A Brother: Brother Russell, I am a Mason and, unfortunately, hold a high position in the order, and I would like to make a little correction on that. A Mason is perfectly free to leave when he feels so disposed. No restraint whatever is placed upon him.

Brother Russell: I told you in the beginning that I did not know about it myself; I was only relating what a brother told me.

Another Brother: I was a Mason in a different jurisdiction from that of the brother. It may be all right in his particular jurisdiction, but it is not the same in other jurisdictions, as I know.

Brother Russell: You will notice that we never have anything to say against any of these. We have not said an unkind word about Freemasonry, and you never read anything unkind that we have ever said about it, and I do not wish to say anything unkind about Presbyterianism, or Methodism. I think that many of the dear friends in these denominations are good people, and I appreciate their characters. What I talk about sometimes is Presbyterian doctrine, and they talk about it, too. And I have read things they have said about Presbyterian doctrines far harder than anything I have ever said.

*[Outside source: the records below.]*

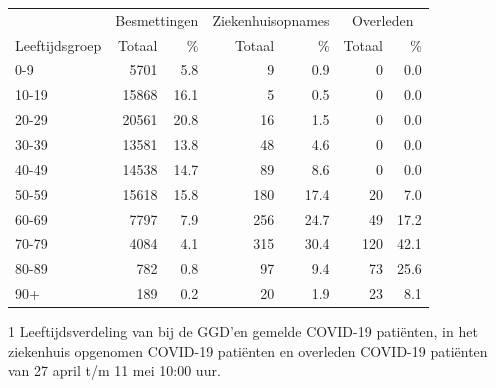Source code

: \documentclass[
  english,
  man,floatsintext]{apa6}
\begin{document}
\begin{table}
\centering\begingroup\fontsize{11}{13}\selectfont

\begin{threeparttable}
\begin{tabular}{lrrrrrr}
\toprule
\multicolumn{1}{c}{ } & \multicolumn{2}{c}{Besmettingen} & \multicolumn{2}{c}{Ziekenhuisopnames} & \multicolumn{2}{c}{Overleden} \\
\cmidrule(l{3pt}r{3pt}){2-3} \cmidrule(l{3pt}r{3pt}){4-5} \cmidrule(l{3pt}r{3pt}){6-7}
Leeftijdsgroep & Totaal & \% & Totaal & \% & Totaal & \%\\
\midrule
0-9 & 5701 & 5.8 & 9 & 0.9 & 0 & 0.0\\
10-19 & 15868 & 16.1 & 5 & 0.5 & 0 & 0.0\\
20-29 & 20561 & 20.8 & 16 & 1.5 & 0 & 0.0\\
30-39 & 13581 & 13.8 & 48 & 4.6 & 0 & 0.0\\
40-49 & 14538 & 14.7 & 89 & 8.6 & 0 & 0.0\\
50-59 & 15618 & 15.8 & 180 & 17.4 & 20 & 7.0\\
60-69 & 7797 & 7.9 & 256 & 24.7 & 49 & 17.2\\
70-79 & 4084 & 4.1 & 315 & 30.4 & 120 & 42.1\\
80-89 & 782 & 0.8 & 97 & 9.4 & 73 & 25.6\\
90+ & 189 & 0.2 & 20 & 1.9 & 23 & 8.1\\
\bottomrule
\end{tabular}
\begin{tablenotes}
\item[1] Leeftijdsverdeling van bij de GGD’en gemelde COVID-19 patiënten, in het ziekenhuis opgenomen COVID-19 patiënten en overleden COVID-19 patiënten van 27 april t/m 11 mei 10:00 uur.
\end{tablenotes}
\end{threeparttable}
\endgroup{}
\end{table}

\newpage
\end{document}
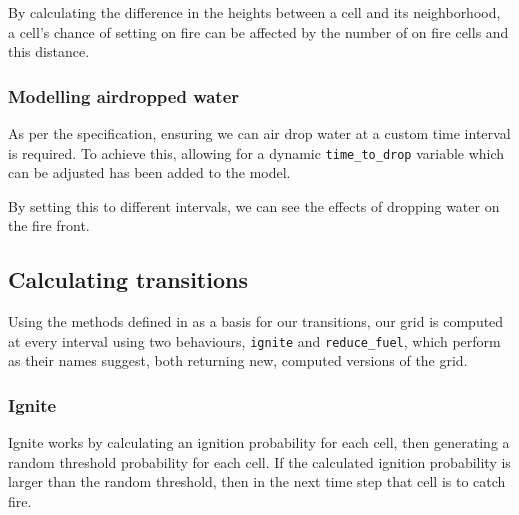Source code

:\documentclass[11pt, a4paper, titlepage]{article}
\newcommand{\code}[1]{\colorbox{light-gray}{\texttt{#1}}}
\begin{document}
By calculating the difference in the heights between a cell and its neighborhood, a cell's chance of setting on fire can be affected by the number of on fire cells and this distance.

\subsubsection{Modelling airdropped water}
As per the specification, ensuring we can air drop water at a custom time interval is required. To achieve this, allowing for a dynamic \code{time\_to\_drop} variable which can be adjusted has been added to the model.

By setting this to different intervals, we can see the effects of dropping water on the fire front.

\subsection{Calculating transitions}

Using the methods defined in \cite{ALEXANDRIDIS2008191} as a basis for our transitions, our grid is computed at every interval using two behaviours, \code{ignite} and \code{reduce\_fuel}, which perform as their names suggest, both returning new, computed versions of the grid.

\subsubsection{Ignite}






Ignite works by calculating an ignition probability for each cell, then generating a random threshold probability for each cell. If the calculated ignition probability is larger than the random threshold, then in the next time step that cell is to catch fire.
\end{document}
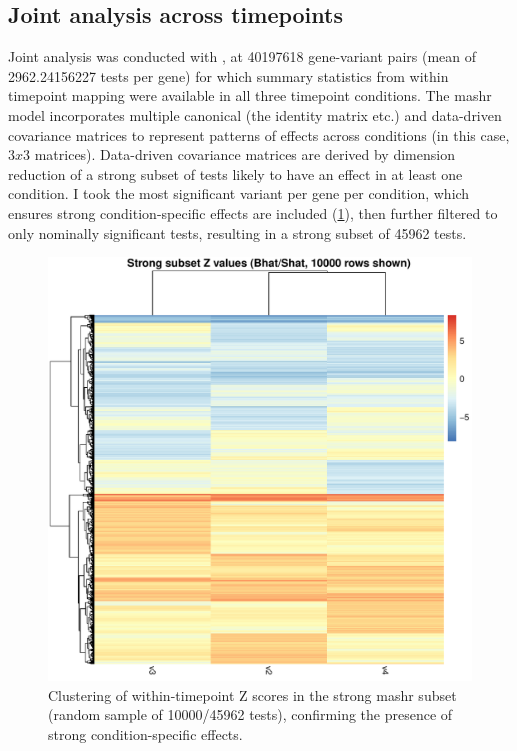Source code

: \subsection{Joint  analysis across timepoints}

Joint analysis was conducted with \autocite{urbut2018FlexibleStatisticalMethods}, at 40197618 gene-variant pairs (mean of \num[round-mode=places,round-precision=0]{2962.24156227} tests per gene) for which summary statistics from within timepoint mapping were available in all three timepoint conditions.
The mashr model incorporates multiple canonical (the identity matrix etc.) and data-driven covariance matrices to represent patterns of effects across conditions (in this case, $3 x 3$ matrices).
Data-driven covariance matrices are derived by dimension reduction of a strong subset of tests likely to have an effect in at least one condition.
I took the most significant variant per gene per condition, 
which ensures strong condition-specific effects are included (\cref{fig:hird_mashr_strongSubset_Z_mega}), 
then further filtered to only nominally significant tests, resulting in a strong subset of 45962 tests.

\begin{figure}
    \centering
    \includegraphics[width=1.0\textwidth,page=1]{mainmatter/figures/chapter_03/mash_mega/mashr.strong_subset_zval_heatmap.cisDist_1e6.sampleAcThresh_15.randomSubsetN_200000.pdf}
    \caption{Clustering of within-timepoint Z scores in the strong mashr subset (random sample of 10000/45962 tests), confirming the presence of strong condition-specific effects.}
    \label{fig:hird_mashr_strongSubset_Z_mega}
\end{figure}

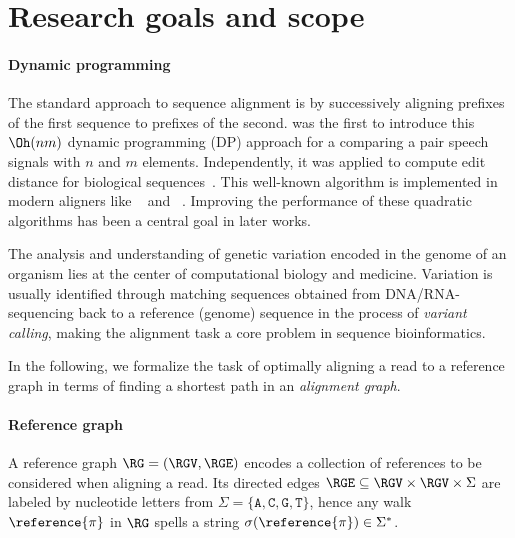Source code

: \section{Research goals and scope}

\paragraph{Dynamic programming} The standard approach to sequence alignment is
by successively aligning prefixes of the first sequence to prefixes of the
second. \citet{vintsyuk1968speech} was the first to introduce this $\Oh(nm)$
dynamic programming (DP) approach for a comparing a pair speech signals with $n$
and $m$ elements. Independently, it was applied to compute edit distance for
biological
sequences~\citep{needleman1970general,sankoff1972matching,sellers1974theory,wagner1974string}.
This well-known algorithm is implemented in modern aligners  like
\seqan~\citep{reinert2017seqan} and \parasail~\citep{daily2016parasail}.
Improving the performance of these quadratic algorithms has been a central goal
in later works.





The analysis and understanding of genetic variation encoded in the genome of an
organism lies at the center of computational biology and medicine. Variation is
usually identified through matching sequences obtained from DNA/RNA-sequencing
back to a reference (genome) sequence in the process of \emph{variant calling},
making the alignment task a core problem in sequence bioinformatics.

%
In the following, we formalize the task of optimally aligning a read to a
reference graph in terms of finding a shortest path in an \emph{alignment
graph}.

\paragraph{Reference graph}
%
A reference graph $\RG=(\RGV,\RGE)$ encodes a collection of references to be
considered when aligning a read. Its directed edges $\RGE \subseteq \RGV \times
\RGV \times \Sigma$ are labeled by nucleotide letters from $\Sigma =
\{\texttt{A},\texttt{C},\texttt{G},\texttt{T}\}$, hence any walk
$\reference{\pi}$ in $\RG$ spells a string $\sigma(\reference{\pi}) \in
\Sigma^*$.

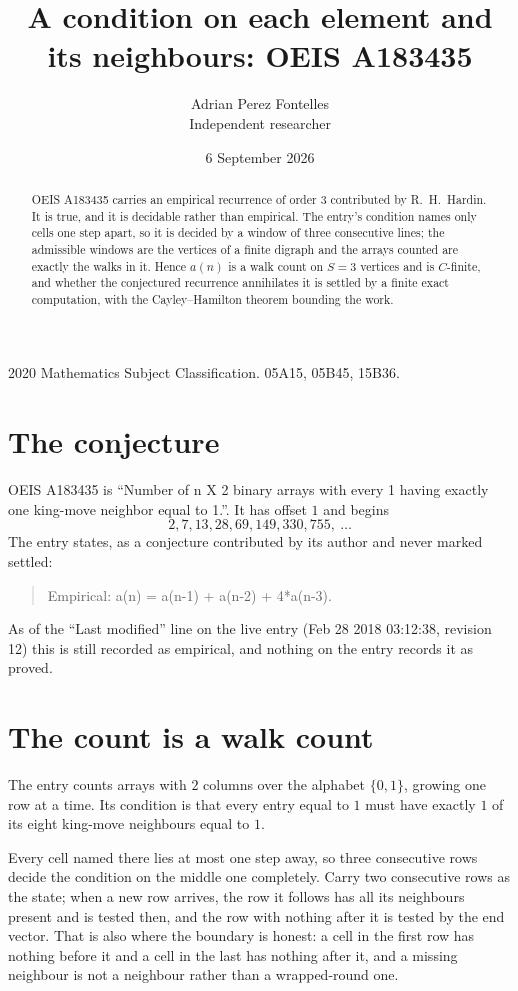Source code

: \documentclass[11pt,a4paper]{article}
\title{A condition on each element and its neighbours: OEIS A183435}
\author{Adrian Perez Fontelles\\ \small Independent researcher}
\date{6 September 2026}
\theoremstyle{plain}
\theoremstyle{definition}
\begin{document}
\maketitle

\begin{abstract}
OEIS A183435 carries an empirical recurrence of order $3$ contributed by R.~H.~Hardin. It is
true, and it is decidable rather than empirical. The entry's condition names only cells one step apart, so it is decided by a window of
three consecutive lines; the
admissible windows are the vertices of a finite digraph and the arrays counted are exactly the
walks in it. Hence $a(n)$ is a walk count on $S=3$ vertices and is $C$-finite, and whether the
conjectured recurrence annihilates it is settled by a finite exact computation, with the
Cayley--Hamilton theorem bounding the work.
\end{abstract}

\noindent\small 2020 Mathematics Subject Classification. 05A15, 05B45, 15B36.\normalsize

\section{The conjecture}

OEIS A183435 is ``Number of n X 2 binary arrays with every 1 having exactly one king-move neighbor equal to 1.''. It has offset $1$ and begins
\[
2, 7, 13, 28, 69, 149, 330, 755,\ \dots
\]
The entry states, as a conjecture contributed by its author and never marked settled:
\begin{quote}
Empirical: a(n) = a(n-1) + a(n-2) + 4*a(n-3).
\end{quote}
As of the ``Last modified'' line on the live entry (Feb 28 2018 03:12:38, revision 12) this is still
recorded as empirical, and nothing on the entry records it as proved.

\section{The count is a walk count}

The entry counts arrays with $2$ columns over the alphabet $\{0,1\}$, growing one row at a time. Its condition is that every entry equal to $1$ must have exactly $1$ of its eight king-move neighbours equal to $1$.

Every cell named there lies at most one step away, so three consecutive rows decide the condition on the middle one completely. Carry two consecutive rows as the state; when a new row arrives, the row it follows has all its neighbours present and is tested then, and the row with nothing after it is tested by the end vector. That is also where the boundary is honest: a cell in the first row has nothing before it and a cell in the last has nothing after it, and a missing neighbour is not a neighbour rather than a wrapped-round one.
\end{document}
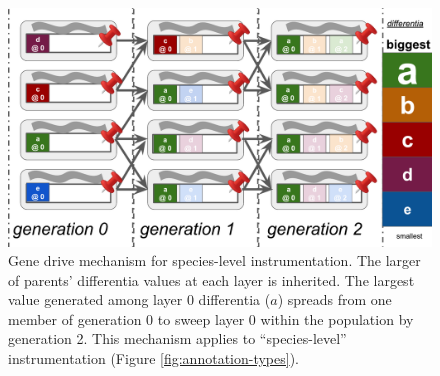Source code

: \begin{figure}
  \centering
  \includegraphics[width=\textwidth]{img/gene-drive}
  \caption{
    Gene drive mechanism for species-level instrumentation.
    The larger of parents' differentia values at each layer is inherited.
    The largest value generated among layer 0 differentia ($a$) spreads from one member of generation 0 to sweep layer 0 within the population by generation 2.
    This mechanism applies to ``species-level'' instrumentation (Figure \ref{fig:annotation-types}).
  }
  \label{fig:gene-drive}
\end{figure}
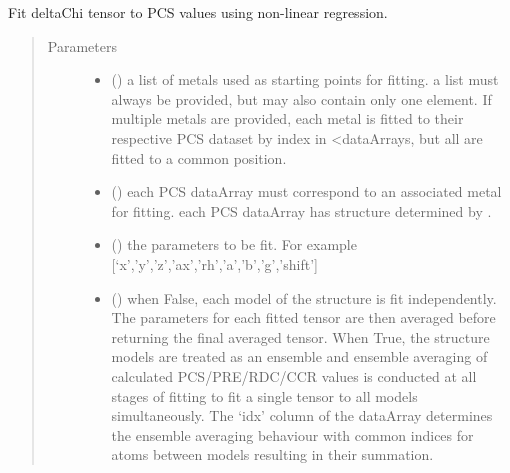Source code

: \documentclass[a4paper,10pt,english,openany,oneside]{sphinxmanual}
\begin{document}
\begin{fulllineitems}
\label{\detokenize{reference/generated/paramagpy.fit.nlr_fit_metal_from_pcs:paramagpy.fit.nlr_fit_metal_from_pcs}}
Fit deltaChi tensor to PCS values using non-linear regression.
\begin{quote}\begin{description}
\item[{Parameters}] \leavevmode\begin{itemize}
\item {} 
 () \textendash{} a list of metals used as starting points for fitting.
a list must always be provided, but may also contain
only one element. If multiple metals are provided, each metal
is fitted to their respective PCS dataset by index in \textless{}dataArrays,
but all are fitted to a common position.

\item {} 
 () \textendash{} each PCS dataArray must correspond to an associated metal for fitting.
each PCS dataArray has structure determined by
{\hyperref[\detokenize{reference/generated/paramagpy.protein.CustomStructure.parse:paramagpy.protein.CustomStructure.parse}]{}}.

\item {} 
 () \textendash{} the parameters to be fit.
For example {[}‘x’,’y’,’z’,’ax’,’rh’,’a’,’b’,’g’,’shift’{]}

\item {} 
 (\sphinxstyleliteralemphasis{\sphinxupquote{, }}) \textendash{} when False, each model of the structure is fit independently.
The parameters for each fitted tensor are then averaged before
returning the final averaged tensor.
When True, the structure models are treated as an ensemble and
ensemble averaging of calculated PCS/PRE/RDC/CCR values is
conducted at all stages of fitting to fit a single tensor to all
models simultaneously. The ‘idx’ column of the dataArray
determines the ensemble averaging behaviour with common indices
for atoms between models resulting in their summation.


\end{itemize}
\end{description}
\end{quote}
\end{fulllineitems}
\end{document}

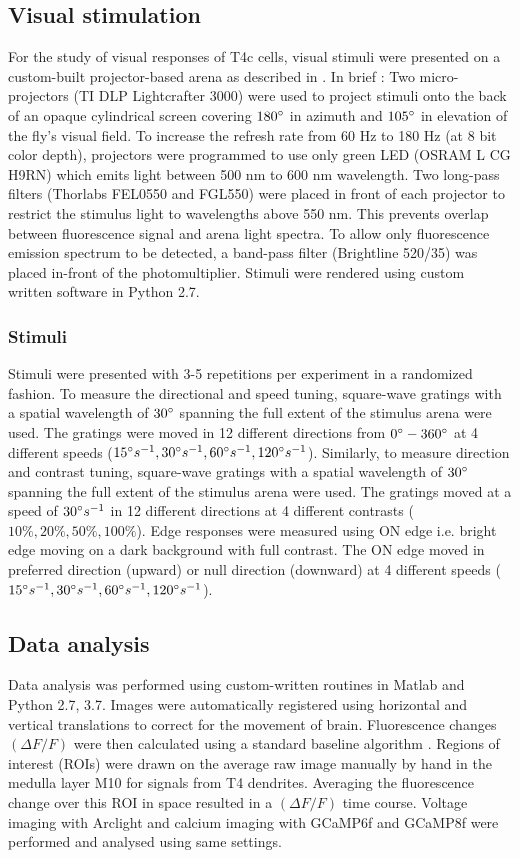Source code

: \documentclass[9pt,lineno]{elife}
\begin{document}
\subsection{Visual stimulation}
For the study of visual responses of T4c cells, visual stimuli were presented on a custom-built projector-based arena as described in \parencite{Arenz2017}. In brief : Two micro-projectors (TI DLP Lightcrafter 3000) were used to project stimuli onto the back of an opaque cylindrical screen covering $180\degree$ in azimuth and $105\degree$ in elevation of the fly's visual field. To increase the refresh rate from 60 Hz to 180 Hz (at 8 bit color depth), projectors were programmed to use only green LED (OSRAM L CG H9RN) which emits light between 500 nm to 600 nm wavelength. Two long-pass filters (Thorlabs FEL0550 and FGL550) were placed in front of each projector to restrict the stimulus light to wavelengths above 550 nm. This prevents overlap between fluorescence signal and arena light spectra. To allow only fluorescence emission spectrum to be detected, a band-pass filter (Brightline 520/35) was placed in-front of the photomultiplier. Stimuli were rendered using custom written software in Python 2.7. 

\subsubsection{Stimuli}
Stimuli were presented with 3-5 repetitions per experiment in a randomized fashion. To measure the directional and speed tuning, square-wave gratings with a spatial wavelength of $30\degree$ spanning the full extent of the stimulus arena were used. The gratings were moved in 12 different directions from $0\degree - 360\degree$ at 4 different speeds ($15\degree s^{-1},30\degree s^{-1},60\degree s^{-1},120\degree s^{-1}$). Similarly, to measure direction and contrast tuning, square-wave gratings with a spatial wavelength of $30\degree$ spanning the full extent of the stimulus arena were used. The gratings moved at a speed of $30\degree s^{-1}$ in 12 different directions at 4 different contrasts ($10\%, 20\%, 50\%, 100\%$). Edge responses were measured using ON edge i.e. bright edge moving on a dark background with full contrast. The ON edge moved in preferred direction (upward) or null direction (downward) at 4 different speeds ($15\degree s^{-1},30\degree s^{-1},60\degree s^{-1},120\degree s^{-1}$).

\subsection{Data analysis}
Data analysis was performed using custom-written routines in Matlab and Python 2.7, 3.7. Images were automatically registered using horizontal and vertical translations to correct for the movement of brain. Fluorescence changes $(\Delta F/F)$ were then calculated using a standard baseline algorithm \parencite{Jia2011}. Regions of interest (ROIs) were drawn on the average raw image manually by hand in the medulla layer M10 for signals from T4 dendrites. Averaging the fluorescence change over this ROI in space resulted in a $(\Delta F/F)$ time course. Voltage imaging with Arclight and calcium imaging with GCaMP6f and GCaMP8f were performed and analysed using same settings.
\end{document}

I sometimes quote in the Watch Tower some things Presbyterians say about their own doctrine, and I occasionally quote in the Watch Tower something the Methodists say about their doctrine, because they say it stronger than I should wish to say it. 
Those who claim that Russell was a member of the Freemasons' organization, or that he was in support of the goals of that organization, have to ignore the tens of thousands of pages of his works that give overwhelming testimony that he was not a member of such an organization. Those that claim that Russell was covering up his being a Freemason would, in effect, be claiming that Russell spent most of his life sabotaging what he is being alleged to be secretly supporting by sabotaging what he was secretly supporting. That simply would not make any sense.